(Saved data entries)
-----

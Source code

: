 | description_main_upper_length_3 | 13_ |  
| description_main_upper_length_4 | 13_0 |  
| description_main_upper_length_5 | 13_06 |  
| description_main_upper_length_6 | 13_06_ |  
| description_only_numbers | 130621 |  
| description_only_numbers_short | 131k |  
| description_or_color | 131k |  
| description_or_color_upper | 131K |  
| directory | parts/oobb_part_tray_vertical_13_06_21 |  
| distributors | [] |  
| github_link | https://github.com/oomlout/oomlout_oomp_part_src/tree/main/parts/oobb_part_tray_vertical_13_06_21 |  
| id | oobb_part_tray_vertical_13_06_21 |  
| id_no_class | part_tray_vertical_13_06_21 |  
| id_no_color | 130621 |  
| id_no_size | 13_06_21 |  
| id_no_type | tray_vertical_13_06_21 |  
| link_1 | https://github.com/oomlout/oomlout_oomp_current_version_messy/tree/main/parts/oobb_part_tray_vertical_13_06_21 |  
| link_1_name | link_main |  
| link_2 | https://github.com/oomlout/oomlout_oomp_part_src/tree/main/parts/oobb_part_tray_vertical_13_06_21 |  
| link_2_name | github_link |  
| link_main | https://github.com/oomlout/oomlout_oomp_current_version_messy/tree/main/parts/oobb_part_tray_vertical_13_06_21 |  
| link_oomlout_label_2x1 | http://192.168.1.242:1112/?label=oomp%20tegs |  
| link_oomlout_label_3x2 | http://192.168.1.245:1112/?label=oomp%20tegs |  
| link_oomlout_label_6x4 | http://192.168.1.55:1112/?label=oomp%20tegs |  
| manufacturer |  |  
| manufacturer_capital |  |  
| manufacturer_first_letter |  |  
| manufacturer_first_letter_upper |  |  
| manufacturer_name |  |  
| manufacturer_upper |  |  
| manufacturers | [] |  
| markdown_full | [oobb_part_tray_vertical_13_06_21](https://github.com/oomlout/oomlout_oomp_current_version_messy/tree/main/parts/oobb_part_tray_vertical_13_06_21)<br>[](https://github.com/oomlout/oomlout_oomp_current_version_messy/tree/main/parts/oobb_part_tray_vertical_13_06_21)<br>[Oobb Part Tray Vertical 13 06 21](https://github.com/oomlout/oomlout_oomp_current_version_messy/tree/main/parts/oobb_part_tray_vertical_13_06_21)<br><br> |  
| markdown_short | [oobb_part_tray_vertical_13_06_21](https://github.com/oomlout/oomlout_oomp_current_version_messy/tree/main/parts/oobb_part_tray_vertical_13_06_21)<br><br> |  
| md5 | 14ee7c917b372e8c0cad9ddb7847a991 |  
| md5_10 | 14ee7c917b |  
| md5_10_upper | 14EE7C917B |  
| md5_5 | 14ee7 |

-----

What you should do: Repeat only the stretch of lines that opens with the line containing "manufacturers | [] |" and closes with the final line of the entries, both included, exactly as written.

Answer area:
| manufacturers | [] |  
| markdown_full | [oobb_part_tray_vertical_13_06_21](https://github.com/oomlout/oomlout_oomp_current_version_messy/tree/main/parts/oobb_part_tray_vertical_13_06_21)<br>[](https://github.com/oomlout/oomlout_oomp_current_version_messy/tree/main/parts/oobb_part_tray_vertical_13_06_21)<br>[Oobb Part Tray Vertical 13 06 21](https://github.com/oomlout/oomlout_oomp_current_version_messy/tree/main/parts/oobb_part_tray_vertical_13_06_21)<br><br> |  
| markdown_short | [oobb_part_tray_vertical_13_06_21](https://github.com/oomlout/oomlout_oomp_current_version_messy/tree/main/parts/oobb_part_tray_vertical_13_06_21)<br><br> |  
| md5 | 14ee7c917b372e8c0cad9ddb7847a991 |  
| md5_10 | 14ee7c917b |  
| md5_10_upper | 14EE7C917B |  
| md5_5 | 14ee7 |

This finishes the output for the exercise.